● **TASK DESCRIPTION**:
Show each line of the data below that has the string "default" in it.

[Stored data entries]
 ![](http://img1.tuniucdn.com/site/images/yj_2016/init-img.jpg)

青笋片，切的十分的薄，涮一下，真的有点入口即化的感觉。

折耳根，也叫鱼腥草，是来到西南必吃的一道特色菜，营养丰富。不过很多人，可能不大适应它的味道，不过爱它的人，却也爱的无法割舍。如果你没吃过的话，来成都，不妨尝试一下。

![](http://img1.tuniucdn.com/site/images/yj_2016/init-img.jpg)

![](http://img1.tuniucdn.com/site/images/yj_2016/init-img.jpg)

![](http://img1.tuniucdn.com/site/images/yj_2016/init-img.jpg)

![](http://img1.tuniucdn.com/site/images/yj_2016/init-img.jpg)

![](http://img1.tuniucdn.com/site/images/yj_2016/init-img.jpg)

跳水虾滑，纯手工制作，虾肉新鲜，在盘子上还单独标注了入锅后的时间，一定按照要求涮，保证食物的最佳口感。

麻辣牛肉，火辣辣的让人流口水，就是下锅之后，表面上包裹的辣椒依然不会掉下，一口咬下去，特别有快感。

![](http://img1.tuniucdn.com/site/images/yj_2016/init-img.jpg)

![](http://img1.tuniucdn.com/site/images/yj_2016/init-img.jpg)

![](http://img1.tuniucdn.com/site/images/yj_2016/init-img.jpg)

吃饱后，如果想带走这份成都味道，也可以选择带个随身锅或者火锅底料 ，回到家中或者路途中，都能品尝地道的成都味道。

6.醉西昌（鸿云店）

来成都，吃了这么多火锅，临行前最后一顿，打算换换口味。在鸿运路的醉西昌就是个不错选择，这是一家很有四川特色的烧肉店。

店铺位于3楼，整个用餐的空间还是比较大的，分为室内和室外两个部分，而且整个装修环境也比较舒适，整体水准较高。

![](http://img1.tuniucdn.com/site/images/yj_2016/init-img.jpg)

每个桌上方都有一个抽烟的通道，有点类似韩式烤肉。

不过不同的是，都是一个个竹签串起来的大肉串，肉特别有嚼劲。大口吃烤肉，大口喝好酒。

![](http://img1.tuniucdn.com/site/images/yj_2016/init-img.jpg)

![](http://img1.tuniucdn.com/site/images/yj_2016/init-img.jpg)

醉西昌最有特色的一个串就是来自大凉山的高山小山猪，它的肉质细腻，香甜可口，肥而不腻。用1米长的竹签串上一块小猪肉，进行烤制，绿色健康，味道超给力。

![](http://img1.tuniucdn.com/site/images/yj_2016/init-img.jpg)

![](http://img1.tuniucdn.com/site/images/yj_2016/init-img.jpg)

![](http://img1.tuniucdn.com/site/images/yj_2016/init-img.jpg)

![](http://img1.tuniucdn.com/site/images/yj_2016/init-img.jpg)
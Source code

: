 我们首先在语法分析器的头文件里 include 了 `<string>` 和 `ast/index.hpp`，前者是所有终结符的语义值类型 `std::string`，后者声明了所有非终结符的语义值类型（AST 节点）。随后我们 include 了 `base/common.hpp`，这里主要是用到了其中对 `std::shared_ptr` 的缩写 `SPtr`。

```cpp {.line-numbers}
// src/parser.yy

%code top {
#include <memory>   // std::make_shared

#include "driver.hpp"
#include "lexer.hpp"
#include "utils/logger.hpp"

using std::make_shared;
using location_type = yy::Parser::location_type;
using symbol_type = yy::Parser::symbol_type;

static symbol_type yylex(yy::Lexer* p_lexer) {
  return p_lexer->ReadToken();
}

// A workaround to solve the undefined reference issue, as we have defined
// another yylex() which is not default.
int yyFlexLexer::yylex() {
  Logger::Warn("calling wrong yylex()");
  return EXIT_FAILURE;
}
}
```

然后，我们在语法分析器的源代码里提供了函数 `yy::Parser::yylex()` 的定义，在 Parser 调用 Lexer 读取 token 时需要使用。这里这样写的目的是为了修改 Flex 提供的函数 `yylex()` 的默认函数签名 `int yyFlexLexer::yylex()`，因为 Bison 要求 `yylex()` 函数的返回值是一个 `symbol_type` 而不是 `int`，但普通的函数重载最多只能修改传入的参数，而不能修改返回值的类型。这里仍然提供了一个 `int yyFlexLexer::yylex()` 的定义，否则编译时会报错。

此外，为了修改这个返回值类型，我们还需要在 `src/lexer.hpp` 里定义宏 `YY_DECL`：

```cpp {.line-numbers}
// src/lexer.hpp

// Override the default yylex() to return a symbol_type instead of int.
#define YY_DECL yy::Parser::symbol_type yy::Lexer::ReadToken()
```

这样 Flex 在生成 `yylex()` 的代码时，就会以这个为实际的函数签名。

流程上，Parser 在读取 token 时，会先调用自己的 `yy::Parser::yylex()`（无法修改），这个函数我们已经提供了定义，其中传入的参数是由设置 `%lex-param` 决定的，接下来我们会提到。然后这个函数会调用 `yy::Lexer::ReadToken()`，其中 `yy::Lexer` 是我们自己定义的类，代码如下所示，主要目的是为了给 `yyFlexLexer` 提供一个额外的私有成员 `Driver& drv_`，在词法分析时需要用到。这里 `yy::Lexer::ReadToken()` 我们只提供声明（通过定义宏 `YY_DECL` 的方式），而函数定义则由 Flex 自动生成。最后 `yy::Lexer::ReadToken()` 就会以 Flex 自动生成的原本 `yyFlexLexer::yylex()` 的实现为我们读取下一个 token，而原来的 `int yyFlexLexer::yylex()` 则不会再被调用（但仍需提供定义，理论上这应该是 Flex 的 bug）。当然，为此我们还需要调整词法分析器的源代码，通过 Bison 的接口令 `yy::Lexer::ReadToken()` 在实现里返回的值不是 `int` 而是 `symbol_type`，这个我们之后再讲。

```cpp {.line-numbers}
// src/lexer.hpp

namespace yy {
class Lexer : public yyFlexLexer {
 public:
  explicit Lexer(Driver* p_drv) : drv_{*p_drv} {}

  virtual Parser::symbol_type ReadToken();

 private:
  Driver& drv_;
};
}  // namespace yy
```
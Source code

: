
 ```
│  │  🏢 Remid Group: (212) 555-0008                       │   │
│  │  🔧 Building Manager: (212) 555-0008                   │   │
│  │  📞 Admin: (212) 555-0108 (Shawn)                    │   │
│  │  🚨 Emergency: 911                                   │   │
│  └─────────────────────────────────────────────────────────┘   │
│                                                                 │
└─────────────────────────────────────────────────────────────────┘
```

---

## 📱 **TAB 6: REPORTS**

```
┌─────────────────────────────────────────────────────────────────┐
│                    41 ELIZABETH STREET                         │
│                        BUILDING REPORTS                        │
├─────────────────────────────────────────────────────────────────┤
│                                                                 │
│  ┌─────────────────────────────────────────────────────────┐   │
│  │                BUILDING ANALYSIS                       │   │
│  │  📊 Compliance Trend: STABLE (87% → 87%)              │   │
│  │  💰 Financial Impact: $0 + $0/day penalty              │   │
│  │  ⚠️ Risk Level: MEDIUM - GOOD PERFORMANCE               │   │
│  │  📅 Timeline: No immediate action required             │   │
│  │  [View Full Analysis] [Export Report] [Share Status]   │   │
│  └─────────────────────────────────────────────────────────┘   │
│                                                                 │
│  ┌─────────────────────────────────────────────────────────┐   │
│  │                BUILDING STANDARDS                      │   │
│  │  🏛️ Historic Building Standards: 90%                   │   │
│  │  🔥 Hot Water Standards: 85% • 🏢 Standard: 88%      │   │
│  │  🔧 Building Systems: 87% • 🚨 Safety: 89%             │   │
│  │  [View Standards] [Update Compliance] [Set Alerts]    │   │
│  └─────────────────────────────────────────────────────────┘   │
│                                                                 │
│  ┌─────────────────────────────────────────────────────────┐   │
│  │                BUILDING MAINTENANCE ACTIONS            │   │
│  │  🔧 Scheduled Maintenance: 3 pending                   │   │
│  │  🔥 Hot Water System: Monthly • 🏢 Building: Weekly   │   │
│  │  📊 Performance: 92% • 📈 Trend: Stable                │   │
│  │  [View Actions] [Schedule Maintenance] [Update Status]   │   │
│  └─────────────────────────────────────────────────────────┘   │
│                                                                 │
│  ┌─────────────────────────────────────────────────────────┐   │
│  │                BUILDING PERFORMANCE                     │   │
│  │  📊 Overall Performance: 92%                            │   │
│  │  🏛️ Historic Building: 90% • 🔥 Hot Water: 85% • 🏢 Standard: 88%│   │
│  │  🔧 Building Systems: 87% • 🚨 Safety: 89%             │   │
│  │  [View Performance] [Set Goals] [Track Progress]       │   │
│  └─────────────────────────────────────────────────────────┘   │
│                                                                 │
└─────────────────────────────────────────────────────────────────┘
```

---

● **OUTPUT**:
// another yylex() which is not default.
// Override the default yylex() to return a symbol_type instead of int.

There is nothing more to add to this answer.